Darovic Simona, Prpar Mihevc Sonja, Župunski Vera, Gunčar Gregor, Štalekar Maja, Lee Youn-Bok, Shaw Christopher E, Rogelj Boris
Jožef Stefan Institute, Department of Biotechnology, Jamova 39, Ljubljana 1000, Slovenia.
Faculty of Chemistry and Chemical Technology, University of Ljubljana, Ljubljana 1000, Slovenia.
J Cell Sci. 2015 Nov 15;128(22):4151-9. doi: 10.1242/jcs.176602. Epub 2015 Sep 24.

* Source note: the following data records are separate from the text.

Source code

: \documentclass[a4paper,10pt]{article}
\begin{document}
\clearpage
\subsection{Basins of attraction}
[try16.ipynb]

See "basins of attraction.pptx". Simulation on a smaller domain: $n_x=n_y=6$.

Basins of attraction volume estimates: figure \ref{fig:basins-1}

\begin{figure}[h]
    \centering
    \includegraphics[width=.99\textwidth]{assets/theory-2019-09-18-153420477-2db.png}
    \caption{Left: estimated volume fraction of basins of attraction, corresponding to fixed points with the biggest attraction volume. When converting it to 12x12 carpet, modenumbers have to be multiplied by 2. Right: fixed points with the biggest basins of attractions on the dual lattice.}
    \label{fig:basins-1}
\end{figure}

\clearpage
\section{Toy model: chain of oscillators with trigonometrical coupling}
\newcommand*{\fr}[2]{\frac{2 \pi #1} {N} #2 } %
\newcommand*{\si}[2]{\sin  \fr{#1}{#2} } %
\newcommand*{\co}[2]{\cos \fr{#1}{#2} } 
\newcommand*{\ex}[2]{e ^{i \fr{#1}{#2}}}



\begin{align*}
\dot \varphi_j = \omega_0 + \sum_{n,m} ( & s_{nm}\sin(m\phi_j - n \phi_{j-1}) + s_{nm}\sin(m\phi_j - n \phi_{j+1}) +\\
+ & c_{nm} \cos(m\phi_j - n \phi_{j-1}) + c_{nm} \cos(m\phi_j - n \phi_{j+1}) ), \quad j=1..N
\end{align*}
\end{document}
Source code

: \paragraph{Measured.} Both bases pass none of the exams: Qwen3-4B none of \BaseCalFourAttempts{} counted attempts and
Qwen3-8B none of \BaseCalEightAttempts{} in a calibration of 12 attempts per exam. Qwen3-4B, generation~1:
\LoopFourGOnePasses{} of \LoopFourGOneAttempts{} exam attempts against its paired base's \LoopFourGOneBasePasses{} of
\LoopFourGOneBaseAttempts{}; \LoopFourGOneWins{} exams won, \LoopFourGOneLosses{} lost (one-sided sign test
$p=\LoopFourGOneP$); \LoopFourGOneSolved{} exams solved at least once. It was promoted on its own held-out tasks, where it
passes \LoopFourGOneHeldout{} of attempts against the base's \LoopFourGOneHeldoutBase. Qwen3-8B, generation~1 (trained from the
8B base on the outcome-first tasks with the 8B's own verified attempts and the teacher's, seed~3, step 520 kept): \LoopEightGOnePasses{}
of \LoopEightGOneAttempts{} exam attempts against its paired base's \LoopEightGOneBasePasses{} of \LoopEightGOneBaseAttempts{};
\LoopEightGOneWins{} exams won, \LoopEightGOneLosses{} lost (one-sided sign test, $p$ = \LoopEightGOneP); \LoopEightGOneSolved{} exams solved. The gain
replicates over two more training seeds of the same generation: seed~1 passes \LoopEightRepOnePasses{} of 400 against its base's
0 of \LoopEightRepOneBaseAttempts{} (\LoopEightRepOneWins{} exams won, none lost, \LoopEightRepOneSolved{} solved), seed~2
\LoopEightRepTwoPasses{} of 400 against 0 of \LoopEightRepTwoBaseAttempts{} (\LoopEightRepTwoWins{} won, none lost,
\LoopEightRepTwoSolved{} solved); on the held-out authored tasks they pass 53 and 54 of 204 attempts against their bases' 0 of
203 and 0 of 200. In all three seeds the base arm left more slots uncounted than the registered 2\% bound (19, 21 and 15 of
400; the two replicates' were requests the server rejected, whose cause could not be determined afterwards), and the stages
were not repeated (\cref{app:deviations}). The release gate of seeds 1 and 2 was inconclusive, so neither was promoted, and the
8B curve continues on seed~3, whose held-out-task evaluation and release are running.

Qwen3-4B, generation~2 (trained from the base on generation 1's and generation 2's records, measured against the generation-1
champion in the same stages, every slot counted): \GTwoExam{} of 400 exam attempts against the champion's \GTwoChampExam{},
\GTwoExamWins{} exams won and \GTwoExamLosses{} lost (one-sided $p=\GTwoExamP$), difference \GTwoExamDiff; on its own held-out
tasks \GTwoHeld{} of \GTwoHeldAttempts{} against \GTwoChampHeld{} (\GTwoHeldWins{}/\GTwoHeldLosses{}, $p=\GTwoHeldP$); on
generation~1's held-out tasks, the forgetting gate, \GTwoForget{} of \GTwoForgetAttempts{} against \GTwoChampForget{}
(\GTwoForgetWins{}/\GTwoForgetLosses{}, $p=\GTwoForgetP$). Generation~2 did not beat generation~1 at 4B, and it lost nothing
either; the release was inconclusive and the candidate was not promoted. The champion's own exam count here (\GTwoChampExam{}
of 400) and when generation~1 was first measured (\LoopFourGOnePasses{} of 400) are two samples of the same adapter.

Aberrant cytoplasmic aggregation of FUS, which is caused by mutations primarily in the C-terminal nuclear localisation signal, is associated with 3% of cases of familial amyotrophic lateral sclerosis (ALS). FUS aggregates are also pathognomonic for 10% of all frontotemporal lobar degeneration (FTLD) cases; however, these cases are not associated with mutations in the gene encoding FUS. This suggests that there are differences in the mechanisms that drive inclusion formation of FUS in ALS and FTLD. Here, we show that the C-terminal tyrosine residue at position 526 of FUS is crucial for normal nuclear import. This tyrosine is subjected to phosphorylation, which reduces interaction with transportin 1 and might consequentially affect the transport of FUS into the nucleus. Furthermore, we show that this phosphorylation can occur through the activity of the Src family of kinases. Our study implicates phosphorylation as an additional mechanism by which nuclear transport of FUS might be regulated and potentially perturbed in ALS and FTLD.
FUS的异常细胞质聚集主要由C端核定位信号的突变引起,与3%的家族性肌萎缩侧索硬化症(ALS)病例相关。FUS聚集体在所有额颞叶痴呆(FTLD)病例中也具有病理诊断意义;然而,这些病例与编码FUS的基因突变无关。这表明在ALS和FTLD中驱动FUS包涵体形成的机制存在差异。在这里,我们表明FUS第526位的C端酪氨酸残基对于正常的核输入至关重要。该酪氨酸会发生磷酸化,这会减少与转运蛋白1的相互作用,并可能进而影响FUS进入细胞核的运输。此外,我们表明这种磷酸化可以通过Src激酶家族的活性发生。我们的研究表明磷酸化是一种额外的机制,通过该机制FUS的核运输可能在ALS和FTLD中受到调节并可能受到干扰。